■ Work to complete:
Omit the pictures, and output the rest of the entries exactly as written.

======== Data records ========

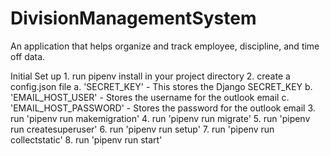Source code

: # DivisionManagementSystem
An application that helps organize and track employee, discipline, and time off data.


Initial Set up
    1. run pipenv install in your project directory
    2. create a config.json file
        a. 'SECRET_KEY' - This stores the Django SECRET_KEY
        b. 'EMAIL_HOST_USER' - Stores the username for the outlook email
        c. 'EMAIL_HOST_PASSWORD' - Stores the password for the outlook email
    3. run 'pipenv run makemigration'
    4. run 'pipenv run migrate'
    5. run 'pipenv run createsuperuser'
    6. run 'pipenv run setup'
    7. run 'pipenv run collectstatic'
    8. run 'pipenv run start'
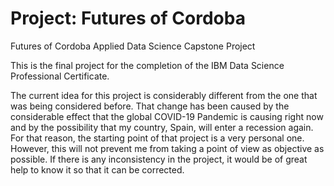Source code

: # Project: Futures of Cordoba


Futures of Cordoba
 Applied Data Science Capstone Project
 

This is the final project for the completion of the IBM Data Science Professional Certificate. 

The current idea for this project is considerably different from the one that was being considered before. That change has been caused by the considerable effect that the global COVID-19 Pandemic is causing right now and by the possibility that my country, Spain, will enter a recession again. For that reason, the starting point of that project is a very personal one. However, this will not prevent me from taking a point of view as objective as possible. If there is any inconsistency in the project, it would be of great help to know it so that it can be corrected.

========

■ Result for this exercise:
Source code

: # DivisionManagementSystem
An application that helps organize and track employee, discipline, and time off data.


Initial Set up
    1. run pipenv install in your project directory
    2. create a config.json file
        a. 'SECRET_KEY' - This stores the Django SECRET_KEY
        b. 'EMAIL_HOST_USER' - Stores the username for the outlook email
        c. 'EMAIL_HOST_PASSWORD' - Stores the password for the outlook email
    3. run 'pipenv run makemigration'
    4. run 'pipenv run migrate'
    5. run 'pipenv run createsuperuser'
    6. run 'pipenv run setup'
    7. run 'pipenv run collectstatic'
    8. run 'pipenv run start'
Source code

: # Project: Futures of Cordoba


Futures of Cordoba
 Applied Data Science Capstone Project
 

This is the final project for the completion of the IBM Data Science Professional Certificate. 

The current idea for this project is considerably different from the one that was being considered before. That change has been caused by the considerable effect that the global COVID-19 Pandemic is causing right now and by the possibility that my country, Spain, will enter a recession again. For that reason, the starting point of that project is a very personal one. However, this will not prevent me from taking a point of view as objective as possible. If there is any inconsistency in the project, it would be of great help to know it so that it can be corrected.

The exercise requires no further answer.